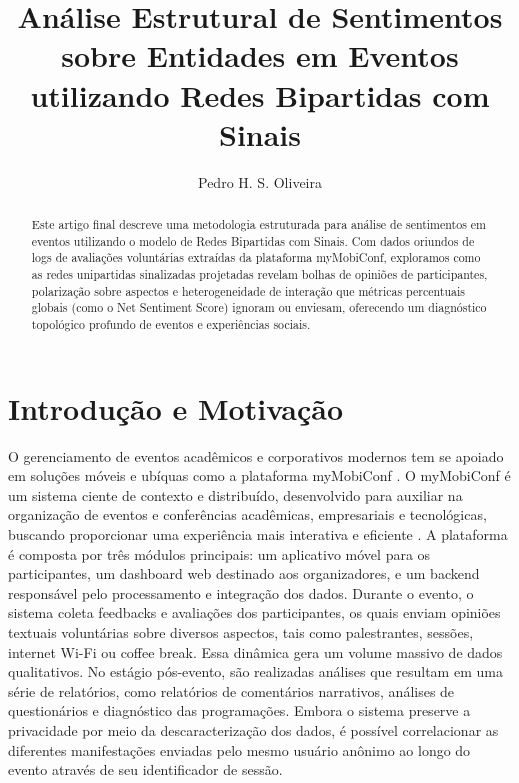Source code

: \documentclass[sigconf]{webmedia}
\begin{document}
\title{Análise Estrutural de Sentimentos sobre Entidades em Eventos utilizando Redes Bipartidas com Sinais}

\author{Pedro H. S. Oliveira}

\renewcommand{\shortauthors}{Oliveira, P. H. S.}

\begin{abstract}
Este artigo final descreve uma metodologia estruturada para análise de sentimentos em eventos utilizando o modelo de Redes Bipartidas com Sinais. Com dados oriundos de logs de avaliações voluntárias extraídas da plataforma myMobiConf, exploramos como as redes unipartidas sinalizadas projetadas revelam bolhas de opiniões de participantes, polarização sobre aspectos e heterogeneidade de interação que métricas percentuais globais (como o Net Sentiment Score) ignoram ou enviesam, oferecendo um diagnóstico topológico profundo de eventos e experiências sociais.
\end{abstract}


\maketitle

\section{Introdução e Motivação}

O gerenciamento de eventos acadêmicos e corporativos modernos tem se apoiado em soluções móveis e ubíquas como a plataforma myMobiConf \cite{oliveira}. O myMobiConf é um sistema ciente de contexto e distribuído, desenvolvido para auxiliar na organização de eventos e conferências acadêmicas, empresariais e tecnológicas, buscando proporcionar uma experiência mais interativa e eficiente \cite{peixoto2026}. A plataforma é composta por três módulos principais: um aplicativo móvel para os participantes, um dashboard web destinado aos organizadores, e um backend responsável pelo processamento e integração dos dados. Durante o evento, o sistema coleta feedbacks e avaliações dos participantes, os quais enviam opiniões textuais voluntárias sobre diversos aspectos, tais como palestrantes, sessões, internet Wi-Fi ou coffee break. Essa dinâmica gera um volume massivo de dados qualitativos. No estágio pós-evento, são realizadas análises que resultam em uma série de relatórios, como relatórios de comentários narrativos, análises de questionários e diagnóstico das programações. Embora o sistema preserve a privacidade por meio da descaracterização dos dados, é possível correlacionar as diferentes manifestações enviadas pelo mesmo usuário anônimo ao longo do evento através de seu identificador de sessão.
\end{document}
§ §
• WORK TO COMPLETE
Your answer must be an exact copy of the records, without the pictures.

• SOLUTION BELOW
Source code

: \documentclass[sigconf]{webmedia}
\begin{document}
\title{Análise Estrutural de Sentimentos sobre Entidades em Eventos utilizando Redes Bipartidas com Sinais}

\author{Pedro H. S. Oliveira}

\renewcommand{\shortauthors}{Oliveira, P. H. S.}

\begin{abstract}
Este artigo final descreve uma metodologia estruturada para análise de sentimentos em eventos utilizando o modelo de Redes Bipartidas com Sinais. Com dados oriundos de logs de avaliações voluntárias extraídas da plataforma myMobiConf, exploramos como as redes unipartidas sinalizadas projetadas revelam bolhas de opiniões de participantes, polarização sobre aspectos e heterogeneidade de interação que métricas percentuais globais (como o Net Sentiment Score) ignoram ou enviesam, oferecendo um diagnóstico topológico profundo de eventos e experiências sociais.
\end{abstract}


\maketitle

\section{Introdução e Motivação}

O gerenciamento de eventos acadêmicos e corporativos modernos tem se apoiado em soluções móveis e ubíquas como a plataforma myMobiConf \cite{oliveira}. O myMobiConf é um sistema ciente de contexto e distribuído, desenvolvido para auxiliar na organização de eventos e conferências acadêmicas, empresariais e tecnológicas, buscando proporcionar uma experiência mais interativa e eficiente \cite{peixoto2026}. A plataforma é composta por três módulos principais: um aplicativo móvel para os participantes, um dashboard web destinado aos organizadores, e um backend responsável pelo processamento e integração dos dados. Durante o evento, o sistema coleta feedbacks e avaliações dos participantes, os quais enviam opiniões textuais voluntárias sobre diversos aspectos, tais como palestrantes, sessões, internet Wi-Fi ou coffee break. Essa dinâmica gera um volume massivo de dados qualitativos. No estágio pós-evento, são realizadas análises que resultam em uma série de relatórios, como relatórios de comentários narrativos, análises de questionários e diagnóstico das programações. Embora o sistema preserve a privacidade por meio da descaracterização dos dados, é possível correlacionar as diferentes manifestações enviadas pelo mesmo usuário anônimo ao longo do evento através de seu identificador de sessão.
\end{document}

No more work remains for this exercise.